Louis-Ferdinand Celine


Corrosif= Céline


   

Crédou de Bon Dieu! C'est Céline, qu'on me dit! L'homme aux dents longues, qu'il paraît! Le sale être que l'on me siffle partout et à tout moment! Tant de «détestations» à votre égard qu'on pense que vous attisez la jalousie... Sartre, le tartre ambulant puant la mouise bourgeoise, il vous jalouse lui aussi... Et d'autres... Le plus beau cul de la galaxie ne vaut pas même votre musique stylistique! Et pourtant, grand maître, car vous en êtes un pour moi, votre œuvre vous l'avez vouée au sombre, à la saleté et à la pourriture humaine! Vous avez inventé la sublimité de l'inceste! Soyez en fier, personne ne l'a fait avant vous. Même Sade.
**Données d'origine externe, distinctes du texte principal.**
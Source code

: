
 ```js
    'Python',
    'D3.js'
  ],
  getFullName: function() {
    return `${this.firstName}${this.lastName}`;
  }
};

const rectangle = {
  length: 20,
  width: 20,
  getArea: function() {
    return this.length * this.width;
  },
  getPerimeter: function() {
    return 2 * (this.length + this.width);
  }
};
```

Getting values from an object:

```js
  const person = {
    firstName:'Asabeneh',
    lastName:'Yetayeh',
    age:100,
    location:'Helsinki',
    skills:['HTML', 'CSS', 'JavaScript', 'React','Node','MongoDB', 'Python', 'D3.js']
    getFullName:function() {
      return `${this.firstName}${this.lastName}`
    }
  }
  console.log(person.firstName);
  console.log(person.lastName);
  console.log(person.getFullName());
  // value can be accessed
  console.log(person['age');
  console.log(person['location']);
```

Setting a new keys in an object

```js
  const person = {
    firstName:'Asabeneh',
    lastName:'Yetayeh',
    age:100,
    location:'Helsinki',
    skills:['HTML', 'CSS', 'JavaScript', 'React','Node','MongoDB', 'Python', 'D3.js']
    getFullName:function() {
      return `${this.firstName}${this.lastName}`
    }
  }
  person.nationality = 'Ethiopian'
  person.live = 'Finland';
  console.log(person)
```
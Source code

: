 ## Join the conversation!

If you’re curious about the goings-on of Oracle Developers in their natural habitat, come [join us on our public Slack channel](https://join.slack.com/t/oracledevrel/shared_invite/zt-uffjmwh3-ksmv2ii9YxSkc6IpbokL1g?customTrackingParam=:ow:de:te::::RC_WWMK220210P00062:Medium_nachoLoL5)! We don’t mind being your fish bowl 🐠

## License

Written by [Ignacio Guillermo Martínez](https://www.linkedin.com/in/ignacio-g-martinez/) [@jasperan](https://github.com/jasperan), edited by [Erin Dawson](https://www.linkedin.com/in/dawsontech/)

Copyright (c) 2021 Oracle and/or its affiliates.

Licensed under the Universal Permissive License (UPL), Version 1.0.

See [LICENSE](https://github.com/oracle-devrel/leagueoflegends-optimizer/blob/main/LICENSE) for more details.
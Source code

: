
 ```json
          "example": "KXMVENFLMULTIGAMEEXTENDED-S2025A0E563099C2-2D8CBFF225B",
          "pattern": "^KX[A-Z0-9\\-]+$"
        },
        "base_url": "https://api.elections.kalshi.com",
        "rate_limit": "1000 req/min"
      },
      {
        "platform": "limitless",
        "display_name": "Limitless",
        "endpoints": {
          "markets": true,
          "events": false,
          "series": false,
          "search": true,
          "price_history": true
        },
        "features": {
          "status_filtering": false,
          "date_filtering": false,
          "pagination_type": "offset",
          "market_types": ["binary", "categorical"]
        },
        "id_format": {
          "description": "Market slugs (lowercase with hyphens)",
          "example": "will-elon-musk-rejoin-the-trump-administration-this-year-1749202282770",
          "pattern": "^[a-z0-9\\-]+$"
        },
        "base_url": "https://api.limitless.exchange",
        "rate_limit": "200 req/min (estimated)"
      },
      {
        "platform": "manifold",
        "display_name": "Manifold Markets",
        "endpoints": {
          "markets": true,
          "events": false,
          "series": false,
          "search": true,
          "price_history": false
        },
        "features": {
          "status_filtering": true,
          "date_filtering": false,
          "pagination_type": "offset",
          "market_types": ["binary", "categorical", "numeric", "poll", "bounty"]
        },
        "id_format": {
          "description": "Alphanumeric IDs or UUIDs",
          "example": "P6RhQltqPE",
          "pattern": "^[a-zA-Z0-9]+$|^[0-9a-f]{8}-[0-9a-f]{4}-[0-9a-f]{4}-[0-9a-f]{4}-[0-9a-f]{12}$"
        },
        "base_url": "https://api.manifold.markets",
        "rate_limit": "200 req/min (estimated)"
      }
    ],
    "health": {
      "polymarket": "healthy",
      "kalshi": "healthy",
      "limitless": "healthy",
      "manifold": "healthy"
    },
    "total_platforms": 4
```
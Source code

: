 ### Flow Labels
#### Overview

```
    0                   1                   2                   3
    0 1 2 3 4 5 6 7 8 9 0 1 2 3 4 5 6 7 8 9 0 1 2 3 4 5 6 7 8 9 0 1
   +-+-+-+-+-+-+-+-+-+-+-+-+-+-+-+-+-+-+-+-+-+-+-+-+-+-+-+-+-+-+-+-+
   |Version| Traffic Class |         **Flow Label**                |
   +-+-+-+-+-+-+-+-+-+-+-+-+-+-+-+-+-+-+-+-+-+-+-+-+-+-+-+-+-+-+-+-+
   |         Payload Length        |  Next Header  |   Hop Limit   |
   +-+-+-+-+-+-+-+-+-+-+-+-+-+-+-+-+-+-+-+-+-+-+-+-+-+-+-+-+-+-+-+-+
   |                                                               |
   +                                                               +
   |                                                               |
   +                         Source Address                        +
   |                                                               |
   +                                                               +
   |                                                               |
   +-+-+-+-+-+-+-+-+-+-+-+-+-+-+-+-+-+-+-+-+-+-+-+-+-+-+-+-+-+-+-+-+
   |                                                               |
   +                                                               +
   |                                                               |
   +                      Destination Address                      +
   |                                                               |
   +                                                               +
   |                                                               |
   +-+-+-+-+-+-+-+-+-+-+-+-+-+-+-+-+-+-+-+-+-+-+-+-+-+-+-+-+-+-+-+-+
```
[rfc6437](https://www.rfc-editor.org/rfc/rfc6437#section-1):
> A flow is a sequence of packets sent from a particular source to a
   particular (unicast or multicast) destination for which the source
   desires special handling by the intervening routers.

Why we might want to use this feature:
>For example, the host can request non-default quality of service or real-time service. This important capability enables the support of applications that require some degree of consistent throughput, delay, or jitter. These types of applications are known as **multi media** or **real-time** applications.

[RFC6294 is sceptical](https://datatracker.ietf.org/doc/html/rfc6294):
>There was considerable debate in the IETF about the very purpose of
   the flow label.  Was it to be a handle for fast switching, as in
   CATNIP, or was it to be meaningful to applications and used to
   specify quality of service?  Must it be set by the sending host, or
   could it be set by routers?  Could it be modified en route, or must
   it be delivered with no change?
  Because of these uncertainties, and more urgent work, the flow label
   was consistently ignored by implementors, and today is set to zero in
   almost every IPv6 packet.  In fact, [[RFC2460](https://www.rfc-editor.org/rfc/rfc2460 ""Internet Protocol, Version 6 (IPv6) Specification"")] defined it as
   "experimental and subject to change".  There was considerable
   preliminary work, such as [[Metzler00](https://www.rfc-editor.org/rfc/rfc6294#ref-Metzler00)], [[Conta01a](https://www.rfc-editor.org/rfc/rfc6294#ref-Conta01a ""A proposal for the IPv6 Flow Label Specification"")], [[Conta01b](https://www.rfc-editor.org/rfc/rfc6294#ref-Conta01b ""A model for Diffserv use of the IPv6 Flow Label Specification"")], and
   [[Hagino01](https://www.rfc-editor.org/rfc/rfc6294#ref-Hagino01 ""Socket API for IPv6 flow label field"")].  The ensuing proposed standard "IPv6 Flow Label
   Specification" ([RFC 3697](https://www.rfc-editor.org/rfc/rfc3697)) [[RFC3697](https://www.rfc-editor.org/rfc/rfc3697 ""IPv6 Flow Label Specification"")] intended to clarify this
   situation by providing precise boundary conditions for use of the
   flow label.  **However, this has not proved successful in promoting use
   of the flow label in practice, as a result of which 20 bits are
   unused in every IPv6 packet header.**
Étiez-vous un lecteur de Schopenhauer ou d'autres nihilistes? Si oui, cela vous a-t-il influencé? Car pour un pauvre lecteur comme moi, qui n'a que la mort pour lui seul comme son unique fardeau, la question se pose inévitablement. J'aimerais aussi savoir si vous n'étiez finalement pas un trop grand pacifiste malgré les dires des langues devenues trop sèches par l'aridité de leur imbécillité. Le fait de refuser la guerre comme vous l'avez avec tout ce qu'elle contient ne vous a-t-il pas emmené trop loin? De plus, pensez-vous comme moi que la musique et aussi la peinture soient indispensables au travail de l'écrivain?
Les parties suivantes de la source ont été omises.